Le 15 novembre 2006, Erik Berglof, économiste en chef de la BERD (Banque européenne de reconstruction et de développement, tournée vers l’Europe de l’Est, établie à Londres), commentait ainsi les transformations réalisées en Europe de l’est : « Huit ans après que la crise du rouble [1998] ait produit son choc dans toute l’Europe de l’Est, les banques de la région sont plus grandes, plus fortes, mieux régulées, plus rentables et plus compétitives que jamais ». Il ajoutait : « Ceci indique, plus que tout autre développement dans la sphère économique, que les forces du marché ont fermement établi leur emprise dans les anciennes économies de commandement. La plupart de ces pays "en transition" sont florissants, et le soutien bancaire est un grand appui des taux de croissance actuels… » (2). Et il est vrai que, notamment dans la foulée de l’adhésion à l’UE, l’envol de la croissance a été de l’ordre de 5 % à 8 % pour les pays d’Europe centrale, au-delà pour les pays baltes, la Lettonie atteignant plus de 12 % en 2007…

Moins de deux ans plus tard, le Fonds monétaire international (FMI) est appelé à la rescousse par la Hongrie, la Lettonie, la Pologne, la Roumanie, la Serbie, l’Ukraine… qui sont confrontés à une chute de la croissance et des taux de change, une fuite des capitaux et une crise bancaire. Les politiques d’austérité budgétaires, sous pression du FMI et de l’Union européenne, produisent des crises gouvernementales. Le gouverneur de la banque centrale de Lettonie a déclaré que son économie était «  cliniquement morte » après une baisse du PIB de 10,5 % au quatrième trimestre 2008 et autant pour le seul mois de janvier 2009. La population s’en est prise au Parlement et au Trésor et une manifestation de plus de 10 000 personnes a tourné à l’émeute en février, provoquant la chute du gouvernement. La Hongrie, dont on s’attend à une chute de 6 % de son PIB en 2009, a demandé, avec l’Autriche, un plan d’urgence pour l’Europe de l’Est à l’UE — en vain.

Certes, la récession mondiale affectant notamment l’Union européenne (au sein de laquelle les nouveaux membres réalisent l’essentiel de leurs échanges commerciaux) contracte les exportations et les emplois de ceux qui avaient émigrés.
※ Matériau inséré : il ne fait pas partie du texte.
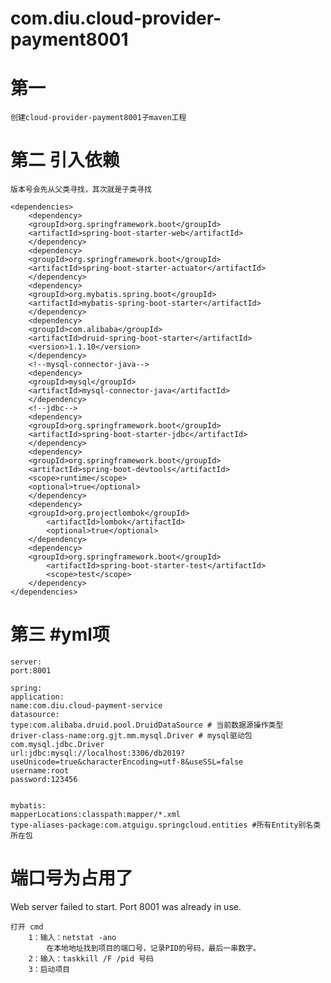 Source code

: # com.diu.cloud-provider-payment8001

# 第一

    创建cloud-provider-payment8001子maven工程

# 第二 引入依赖

    版本号会先从父类寻找，其次就是子类寻找

    <dependencies>
        <dependency>
        <groupId>org.springframework.boot</groupId>
        <artifactId>spring-boot-starter-web</artifactId>
        </dependency>
        <dependency>
        <groupId>org.springframework.boot</groupId>
        <artifactId>spring-boot-starter-actuator</artifactId>
        </dependency>
        <dependency>
        <groupId>org.mybatis.spring.boot</groupId>
        <artifactId>mybatis-spring-boot-starter</artifactId>
        </dependency>
        <dependency>
        <groupId>com.alibaba</groupId>
        <artifactId>druid-spring-boot-starter</artifactId>
        <version>1.1.10</version>
        </dependency>
        <!--mysql-connector-java-->
        <dependency>
        <groupId>mysql</groupId>
        <artifactId>mysql-connector-java</artifactId>
        </dependency>
        <!--jdbc-->
        <dependency>
        <groupId>org.springframework.boot</groupId>
        <artifactId>spring-boot-starter-jdbc</artifactId>
        </dependency>
        <dependency>
        <groupId>org.springframework.boot</groupId>
        <artifactId>spring-boot-devtools</artifactId>
        <scope>runtime</scope>
        <optional>true</optional>
        </dependency>
        <dependency>
        <groupId>org.projectlombok</groupId>
            <artifactId>lombok</artifactId>
            <optional>true</optional>
        </dependency>
        <dependency>
        <groupId>org.springframework.boot</groupId>
            <artifactId>spring-boot-starter-test</artifactId>
            <scope>test</scope>
        </dependency>
    </dependencies>

# 第三 #yml项

    server:
    port:8001
    
    spring:
    application:
    name:com.diu.cloud-payment-service
    datasource:
    type:com.alibaba.druid.pool.DruidDataSource # 当前数据源操作类型
    driver-class-name:org.gjt.mm.mysql.Driver # mysql驱动包com.mysql.jdbc.Driver
    url:jdbc:mysql://localhost:3306/db2019?useUnicode=true&characterEncoding=utf-8&useSSL=false
    username:root
    password:123456
    
    
    mybatis:
    mapperLocations:classpath:mapper/*.xml
    type-aliases-package:com.atguigu.springcloud.entities #所有Entity别名类所在包

# 端口号为占用了

Web server failed to start. Port 8001 was already in use.

    打开 cmd 
        1：输入：netstat -ano
            在本地地址找到项目的端口号，记录PID的号码，最后一串数字。
        2：输入：taskkill /F /pid 号码
        3：启动项目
La situation en Allemagne pèsera lourd car elle est de loin l’acteur dominant en Europe de l’est (3), qu’elle utilise notamment comme « ateliers » pour réduire ses coûts de production de pièces détachées de voitures (conçues, assemblées puis exportés avec le label « made in Germany »). Et pour les pays, comme la Hongrie, dont la dette publique s’est élevée (pour tenter d’apaiser les mécontentements populaires, avant la crise…), la crise financière produit (psychologiquement) un « mouvement de flight to quality », vers les titres en euros et dollars, donc une fuite des capitaux et une chute des taux de change. Ces marchés financiers qui s’effondrent sont souvent (encore) de faible taille. Ils pèsent surtout quand le financement de la dette publique en dépend (ce qui est le cas en Hongrie). Mais c’est la nature de la croissance antérieure et du système bancaire lui-même qui sont au cœur du problème…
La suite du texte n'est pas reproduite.